Allergies are a common cause of illness and can occur at any stage in someone’s life. There are many hypotheses regarding the basis of allergy. While we don’t completely understand the etiology of allergic disease, much research has focused on how it may be obviated.
Food allergy and food intolerance are usually confused, as symptoms of food intolerance sometimes can be like those of food allergy. Food intolerance occurs in the digestive tract and does not involve the immune system and does not cause severe allergic reactions (known as anaphylaxis) compare to a food allergy which triggers a systemic immune response. Environmental triggers also play a part as well as chemicals in your foods.
While science is puzzled on widespread food allergies today, one thing researchers are positive of is that a cure for food allergies is certainly needed. As it may also run in families according to some Scientist, meaning there may be a genetic factor, as well as environmental factors in the increase of food allergies. Allergen avoidance is the primary management of food allergy, with immediate emergency care for accidental exposure.

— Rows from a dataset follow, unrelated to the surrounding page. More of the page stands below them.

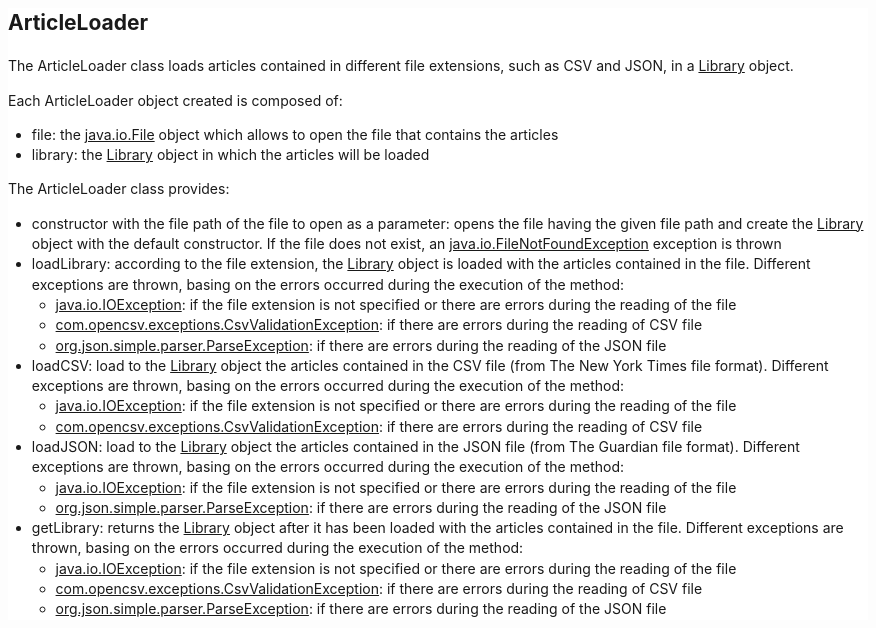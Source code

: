 ## ArticleLoader
The ArticleLoader class loads articles contained in different file extensions, such as CSV and JSON, in a [Library](#library) object.

Each ArticleLoader object created is composed of:

- file: the [java.io.File](https://docs.oracle.com/javase/8/docs/api/java/io/File.html) object which allows to open the file that contains the articles
- library: the [Library](#library) object in which the articles will be loaded

The ArticleLoader class provides:

- constructor with the file path of the file to open as a parameter: opens the file having the given file path and create the [Library](#library) object with the default constructor. If the file does not exist, an [java.io.FileNotFoundException](https://docs.oracle.com/javase/8/docs/api/java/io/FileNotFoundException.html) exception is thrown
- loadLibrary: according to the file extension, the [Library](#library) object is loaded with the articles contained in the file. Different exceptions are thrown, basing on the errors occurred during the execution of the method:
  - [java.io.IOException](https://docs.oracle.com/javase/8/docs/api/java/io/IOException.html): if the file extension is not specified or there are errors during the reading of the file
  - [com.opencsv.exceptions.CsvValidationException](https://opencsv.sourceforge.net/apidocs/com/opencsv/exceptions/CsvValidationException.html): if there are errors during the reading of CSV file
  - [org.json.simple.parser.ParseException](https://javadoc.io/static/com.googlecode.json-simple/json-simple/1.1.1/org/json/simple/parser/ParseException.html): if there are errors during the reading of the JSON file
- loadCSV: load to the [Library](#library) object the articles contained in the CSV file (from The New York Times file format). Different exceptions are thrown, basing on the errors occurred during the execution of the method:
  - [java.io.IOException](https://docs.oracle.com/javase/8/docs/api/java/io/IOException.html): if the file extension is not specified or there are errors during the reading of the file
  - [com.opencsv.exceptions.CsvValidationException](https://opencsv.sourceforge.net/apidocs/com/opencsv/exceptions/CsvValidationException.html): if there are errors during the reading of CSV file
- loadJSON: load to the [Library](#library) object the articles contained in the JSON file (from The Guardian file format). Different exceptions are thrown, basing on the errors occurred during the execution of the method:
  - [java.io.IOException](https://docs.oracle.com/javase/8/docs/api/java/io/IOException.html): if the file extension is not specified or there are errors during the reading of the file
  - [org.json.simple.parser.ParseException](https://javadoc.io/static/com.googlecode.json-simple/json-simple/1.1.1/org/json/simple/parser/ParseException.html): if there are errors during the reading of the JSON file
- getLibrary: returns the [Library](#library) object after it has been loaded with the articles contained in the file. Different exceptions are thrown, basing on the errors occurred during the execution of the method:
  - [java.io.IOException](https://docs.oracle.com/javase/8/docs/api/java/io/IOException.html): if the file extension is not specified or there are errors during the reading of the file
  - [com.opencsv.exceptions.CsvValidationException](https://opencsv.sourceforge.net/apidocs/com/opencsv/exceptions/CsvValidationException.html): if there are errors during the reading of CSV file
  - [org.json.simple.parser.ParseException](https://javadoc.io/static/com.googlecode.json-simple/json-simple/1.1.1/org/json/simple/parser/ParseException.html): if there are errors during the reading of the JSON file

Common Food Allergens Include:
- cow’s milk
Though these are the most common, it is still possible to be allergic to any kind of food. For instance, if you’re allergic to ragweed, you could also be allergic to foods in the same classifications, such as melons. The best way to prevent an allergic reaction is to entirely avoid a food allergen.
The symptoms of mild to moderate food allergy include:
- itching, burning and swelling around the mouth
- swelling of face or eyes
- runny nose
- skin rash (eczema)
- hives (red and raised skin)
- abdominal cramps diarrhea
- Difficulties of breathing
- Vomiting and nausea.
Be aware that food allergies can be deadly, however not all physical reactions to food require a visit to the emergency room. Someone goes to the emergency room every three minutes because they bear a severe food allergic reaction.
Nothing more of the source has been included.